Lessons from the Amazon’s drought

Lakes become mud puddles, river courses look like dirt roads. Images of drought in northern Brazil’s Amazon, alongside floods in the southern states of Rio Grande do Sul and Santa Catarina, provide a glimpse of the country’s future with the worsening of climate change.

The Rio Negro (black river), which joins the Solimões to form the Amazon river, has been the lowest since hydrological measurements began in the region in 1902. Locals walk for kilometres in search of drinking water, entire crops have been lost, and passenger and cargo transport were interrupted as the river became shallower.

The lack of rainfall in the Amazon caused the Santo Antônio Hydroeletric Power Plant, on the Madeira River, to be shut down. It was built as a ‘run-of-river’ system – that is, it does not have a reservoir and depends on a strong river flow to operate. As a result, the power transmission line between Brazil’s North and the country’s populous Southeast regions had to be disconnected.

Some blame El Niño, the natural phenomenon of warming waters in the Pacific Ocean, causing drought in some parts and excessive rain in others. But climatologist Carlos Nobre, a leading Brazilian scientist and member of the UK’s Royal Society, has explained time and again that the Amazon’s climate is already changing. Stronger El Niños are happening as a result of climate change. Once rare Amazonian droughts are becoming frequent, accelerating the loss of forest itself and pushing the region to a point of no return in terms of degradation and desertification.

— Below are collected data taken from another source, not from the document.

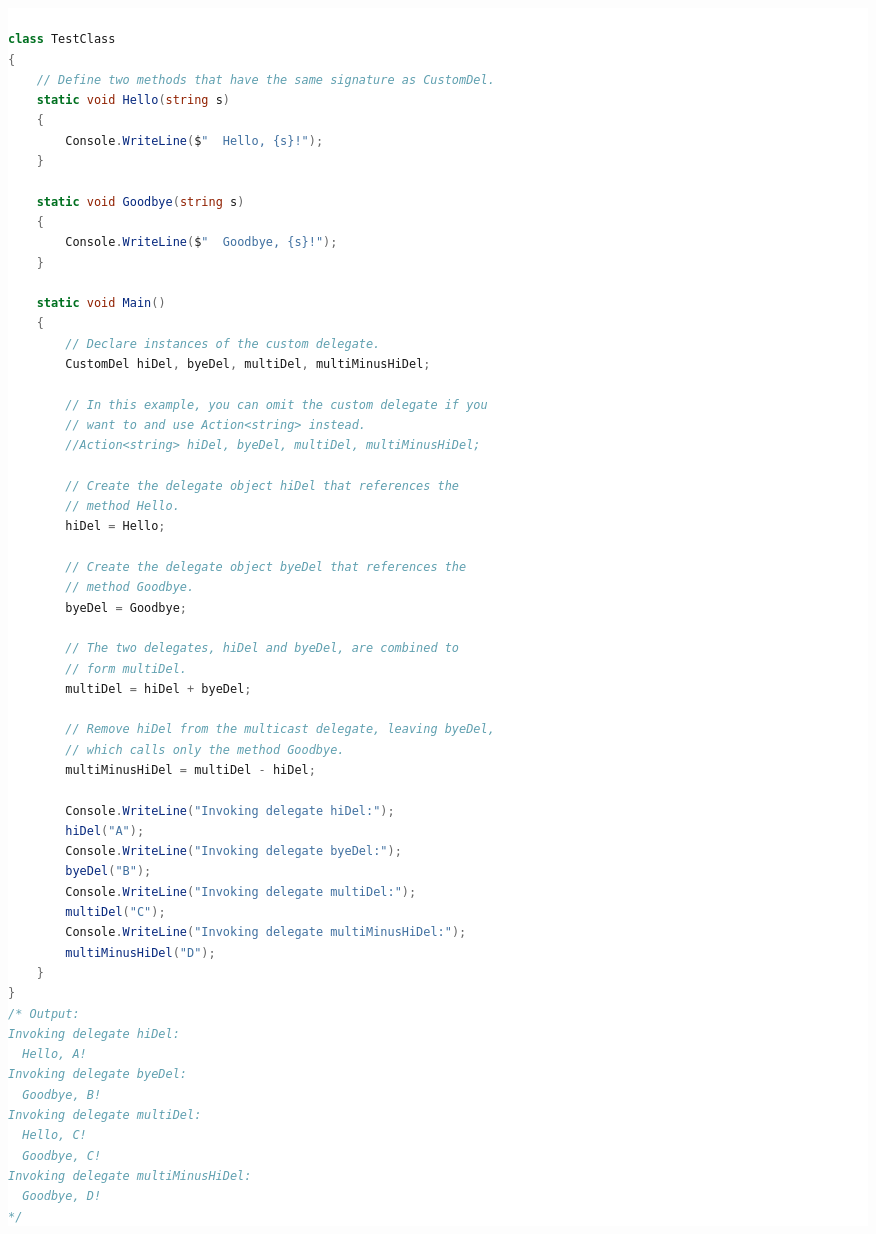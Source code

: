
 ``````c#

class TestClass
{
    // Define two methods that have the same signature as CustomDel.
    static void Hello(string s)
    {
        Console.WriteLine($"  Hello, {s}!");
    }

    static void Goodbye(string s)
    {
        Console.WriteLine($"  Goodbye, {s}!");
    }

    static void Main()
    {
        // Declare instances of the custom delegate.
        CustomDel hiDel, byeDel, multiDel, multiMinusHiDel;

        // In this example, you can omit the custom delegate if you
        // want to and use Action<string> instead.
        //Action<string> hiDel, byeDel, multiDel, multiMinusHiDel;

        // Create the delegate object hiDel that references the
        // method Hello.
        hiDel = Hello;

        // Create the delegate object byeDel that references the
        // method Goodbye.
        byeDel = Goodbye;

        // The two delegates, hiDel and byeDel, are combined to
        // form multiDel.
        multiDel = hiDel + byeDel;

        // Remove hiDel from the multicast delegate, leaving byeDel,
        // which calls only the method Goodbye.
        multiMinusHiDel = multiDel - hiDel;

        Console.WriteLine("Invoking delegate hiDel:");
        hiDel("A");
        Console.WriteLine("Invoking delegate byeDel:");
        byeDel("B");
        Console.WriteLine("Invoking delegate multiDel:");
        multiDel("C");
        Console.WriteLine("Invoking delegate multiMinusHiDel:");
        multiMinusHiDel("D");
    }
}
/* Output:
Invoking delegate hiDel:
  Hello, A!
Invoking delegate byeDel:
  Goodbye, B!
Invoking delegate multiDel:
  Hello, C!
  Goodbye, C!
Invoking delegate multiMinusHiDel:
  Goodbye, D!
*/
``````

Agricultural practices are another factor. For several days in October and November 2023, Manaus, the capital of the state of Amazonas, awoke shrouded in clouds of smoke which experts have blamed on fires illegally set to clear land for farming – despite the current Lula administration, with Marina Silva as its Minister of the Environment, at least striving to enforce the law.

Here in the city of São Paulo, we had the warmest winter ever recorded, as well as a fierce drought across the state – an important agribusiness hub. Much of the humidity that makes farming possible here comes from the Amazon. If the forest collapses, the environment of the fertile and populous South risks becoming similar to places on a similar latitude – Atacama in Chile, or the Namibian and Australian deserts.

Climate change is upon us worldwide but these extreme events must be used to mobilize people for change. Here in Brazil we need to re-discuss the future of the country’s oil industry. The government is advocating oil exploration at sea, in the coastal region of the state of Amapá near the mouth of the Amazon river, and there is pressure to grant licenses without due environmental diligence.

In the coming decades, we are likely to see millions of environmental refugees as a result of rising ocean levels and extreme weather events; large-scale famine due to reduction and desertification of fertile farmland, as well as the loss of fishing capacity; and an increase in the number of sick and malnourished people – in addition to conflicts and wars in search of water and land to plant crops.

We have little time left. The drought in the Amazon shows that we are hanging on the edge of the abyss. So, what will we do?